Taormina. Il giornalista e scrittore Luca Serafini è stato nei giorni scorsi a Taormina per presentare il suo nuovo libro: “Il cuore di un uomo” (Rizzoli, 312 pagine, 18 euro), biografia romanzata del grande chirurgo italoargentino (originario delle Isole Eolie) Renè Geronimo Favaloro, inventore del bypass. In quell’occasione ne abbiamo approfittato per intervistare l’autore, noto giornalista sportivo con una lunga carriera televisiva alle spalle. Dopo 26 anni trascorsi a Sport Mediaset, è ora opinionista a Sportitalia, MilanTv e 7GoldSport.
Buongiorno signor Serafini, lei è un grande tifoso del Milan con cui ha collaborato per molti anni, ma da cosa è nata questa passione per i colori rossoneri?
“A me fondamentalmente piaceva giocare a calcio. Avevo e ho questa grande passione per il pallone. Io sognavo di andare a vedere una partita finché un giorno mio cugino mi portò a San Siro obbligandomi però a mettere la maglia del Milan, perché lui era un tifoso rossonero. E il ricordo che ho è che tutti andavano pazzi per il Milan, ma soprattutto per Rivera. Così iniziò la mia grande passione per la squadra lombarda”.
Lei di recente ha affermato che sarebbe disposto a cedere lo stadio “San Siro” ai cugini nerazzurri. Perché?
“Il problema principale di questo stadio è che non si può ammodernare, ossia, non si possono costruire degli ascensori, non ci sono delle infrastrutture per i disabili, non si possono costruire negozi e nonostante San Siro abbia il suo fascino, unico in tutto il mondo, deve essere abbattuto come è successo ad altri stadi importanti come Wembley o Anfield. E soprattutto due squadre come Inter e Milan, che hanno fatto la storia del calcio europeo, devono avere uno stadio proprio. Purtroppo questo processo viene fermato dalla politica e dagli interessi privati ma d’altronde siamo in Italia”.
Proprio con il Milan lei ha lavorato e tutt’oggi lavora. Qual è il giocatore a cui è più affezionato?

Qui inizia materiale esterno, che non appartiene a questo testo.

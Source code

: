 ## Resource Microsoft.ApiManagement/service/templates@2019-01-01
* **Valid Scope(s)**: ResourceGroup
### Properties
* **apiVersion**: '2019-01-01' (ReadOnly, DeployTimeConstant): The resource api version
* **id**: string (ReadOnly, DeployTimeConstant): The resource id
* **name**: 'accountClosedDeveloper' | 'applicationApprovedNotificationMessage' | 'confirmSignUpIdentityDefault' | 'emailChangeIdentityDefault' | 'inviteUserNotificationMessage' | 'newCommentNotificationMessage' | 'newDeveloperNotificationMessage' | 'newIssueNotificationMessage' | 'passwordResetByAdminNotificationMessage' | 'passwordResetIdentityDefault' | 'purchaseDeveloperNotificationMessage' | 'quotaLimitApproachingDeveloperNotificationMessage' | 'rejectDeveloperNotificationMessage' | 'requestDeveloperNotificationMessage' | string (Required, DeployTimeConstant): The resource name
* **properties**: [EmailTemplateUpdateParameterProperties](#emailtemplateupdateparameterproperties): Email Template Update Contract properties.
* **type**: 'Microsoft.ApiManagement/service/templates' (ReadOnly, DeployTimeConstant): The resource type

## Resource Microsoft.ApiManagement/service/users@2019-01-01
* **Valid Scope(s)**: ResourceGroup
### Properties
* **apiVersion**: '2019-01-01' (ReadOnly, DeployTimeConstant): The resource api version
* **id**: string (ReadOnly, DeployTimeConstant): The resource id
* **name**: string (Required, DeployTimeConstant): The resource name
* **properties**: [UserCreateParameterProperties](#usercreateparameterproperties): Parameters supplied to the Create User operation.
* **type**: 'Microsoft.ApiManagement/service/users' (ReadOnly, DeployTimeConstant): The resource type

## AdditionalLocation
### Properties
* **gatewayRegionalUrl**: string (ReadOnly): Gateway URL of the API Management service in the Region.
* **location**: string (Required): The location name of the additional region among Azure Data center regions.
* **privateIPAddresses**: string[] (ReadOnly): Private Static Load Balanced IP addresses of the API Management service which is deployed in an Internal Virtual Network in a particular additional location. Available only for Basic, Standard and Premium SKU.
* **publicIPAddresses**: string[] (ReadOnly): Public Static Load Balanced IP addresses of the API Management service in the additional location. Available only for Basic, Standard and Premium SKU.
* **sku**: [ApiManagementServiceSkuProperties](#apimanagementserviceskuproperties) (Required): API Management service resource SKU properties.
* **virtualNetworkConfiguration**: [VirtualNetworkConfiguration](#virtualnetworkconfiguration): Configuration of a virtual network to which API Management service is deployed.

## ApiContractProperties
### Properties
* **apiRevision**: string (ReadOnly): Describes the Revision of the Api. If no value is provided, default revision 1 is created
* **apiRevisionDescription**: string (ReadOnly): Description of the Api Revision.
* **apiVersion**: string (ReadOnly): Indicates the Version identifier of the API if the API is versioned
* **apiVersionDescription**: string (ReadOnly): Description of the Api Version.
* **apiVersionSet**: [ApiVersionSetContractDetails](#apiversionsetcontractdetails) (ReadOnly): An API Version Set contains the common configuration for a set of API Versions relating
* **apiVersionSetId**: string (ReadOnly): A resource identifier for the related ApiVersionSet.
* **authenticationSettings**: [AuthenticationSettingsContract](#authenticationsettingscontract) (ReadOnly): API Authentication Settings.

“Io stimo Rivera per la sua classe calcistica e perché è stato il calciatore con cui sono cresciuto. Ho un grande rapporto di amicizia con Marco Van Basten, Ambrosini e Billy Costacurta. Ma sono amico anche con molti giocatori dell’Inter come Evaristo Beccalossi e Walter Zenga. Perché prima del Milan io amo il calcio in generale e proprio per questo sono conosciuto anche per la mia obiettività”.
Con la mancata qualificazione della Nazionale italiana ai Mondiali del 2022 si può notare una pecca nel sistema italiano. Quale può essere la chiave per ripartire?
“Un problema è che nelle squadre in Serie A non si punta molto sui giovani e molte società usano i giovani per sistemare il bilancio. Inoltre, per una singola prestazione, un calciatore viene esaltato e osannato e appena fallisce una partita si crede che il giovane abbia fallito. Ma è un classico degli italiani esaltarsi e deprimersi dopo poco. La colpa della mancata qualificazione non è soltanto del commissario tecnico ma anche dei giocatori e dell’organizzazione generale. Tutto questo ha messo a nudo una serie di problemi. Certe volte siamo troppo presuntuosi. Vinciamo un trofeo e crediamo di aver risolto tutti i problemi e questo rallenta ogni processo”.
Recentemente ha pubblicato un libro “Il cuore di un uomo”, che parla della storia di Renè Favaloro. Come mai ha deciso di parlare di questo grande chirurgo?
“Io ho un ottimo rapporto di amicizia con il primario Cesare Beghi, che cercava qualcuno che potesse raccontare la storia di Renè Favaloro, allora io gli promisi che avrei scritto io di quest’uomo. E man mano che ho iniziato a scrivere questo libro mi sono anche affezionato alla sua storia. Un uomo che aveva origini italiane poiché i nonni emigrarono e se ne andarono dalle Isole Eolie per andare in Argentina dove poi è nato Favaloro. Lui era molto affezionato all’Italia e dopo aver ricevuto molti premi e riconoscimenti in tutto il mondo era rimasto deluso che in Italia nessuno si ricordava di lui finché nel 2001 gli diedero la cittadinanza onoraria a Salina e successivamente lo nominarono Cavaliere della Repubblica Italiana. Renè oltre che come medico io lo ammiro anche come persona, è sempre andato contro al regime peronista che è vissuto in Argentina per molto tempo. Ha rifiutato offerte di molti soldi in America pur di restare in Argentina”.